Scientriffic is a science magazine aimed at primary school children produced by CSIRO’s Double Helix Science Club. The latest magazine features pollen and pollination, and getting up close and … taxonomic (identifying different species) with pollen using microscopes.

The Atlas of Living Australia (ALA) has purchased a light microscope and its associated hardware (AutoStage pollen recognition system) from the Massey University, in New Zealand. One of the tasks planned for the microscope is to examine pollen from all sorts of Australian plants and take high-powered images.
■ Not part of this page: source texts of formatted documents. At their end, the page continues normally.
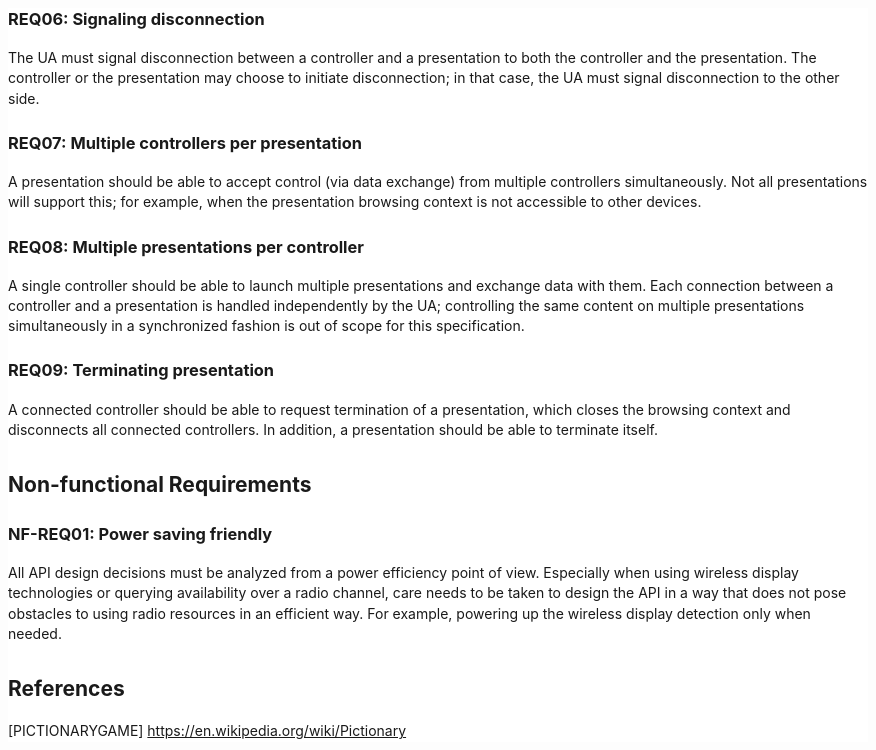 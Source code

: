 ### <a name="req06"></a>REQ06: Signaling disconnection

The UA must signal disconnection between a controller and a presentation to both
the controller and the presentation. The controller or the presentation may
choose to initiate disconnection; in that case, the UA must signal disconnection
to the other side.

### <a name="req07"></a>REQ07: Multiple controllers per presentation

A presentation should be able to accept control (via data exchange) from
multiple controllers simultaneously. Not all presentations will support this;
for example, when the presentation browsing context is not accessible to other
devices.

### <a name="req08"></a>REQ08: Multiple presentations per controller

A single controller should be able to launch multiple presentations and exchange
data with them. Each connection between a controller and a presentation is
handled independently by the UA; controlling the same content on multiple
presentations simultaneously in a synchronized fashion is out of scope for this
specification.

### <a name="req09"></a>REQ09: Terminating presentation

A connected controller should be able to request termination of a presentation,
which closes the browsing context and disconnects all connected controllers.  In
addition, a presentation should be able to terminate itself.

## Non-functional Requirements

### <a name="nf-req01"></a>NF-REQ01: Power saving friendly

All API design decisions must be analyzed from a power efficiency point of
view. Especially when using wireless display technologies or querying
availability over a radio channel, care needs to be taken to design the API in a
way that does not pose obstacles to using radio resources in an efficient
way. For example, powering up the wireless display detection only when
needed.


[pres-api]: http://w3c.github.io/presentation-api/
[uc03-img1]: ./images/uc-multiplayer-game-poker-table.png
[uc03-img2]: ./images/uc-multiplayer-game-player-alice.png
[uc03-img3]: ./images/uc-multiplayer-game-player-bob.png

## References

<a name="ref-PICTIONARYGAME">[PICTIONARYGAME]</a> https://en.wikipedia.org/wiki/Pictionary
Other scientists from CSIRO Mathematics, Informatics and Statistics (CMIS) are writing image analysis programs to search for certain characteristics of the pollen to tell it apart from other types of pollen. The plan for the program is to help the scientists sort out and classify more quickly the pollen from the many thousands of species of Australian plants. Why would we want to do this?

Powering up pollen research

To understand nature, we must know what species are out there. But identifying species takes a long time, and is pretty labour-intensive work. To speed up the research, scientists are developing technologies to identify species automatically.

Taken from: Pollen under the microscope, by Kate Barnard, Scientriffic, Issue 72, March 2011.

Read the full article (PDF 2MB)

The ALA online species factsheets will display the highly magnified pollen images together with the pictures of the plant species they came from. These images should prove a useful identification aid for scientists doing research with pollen, and for anyone with an interest in nature.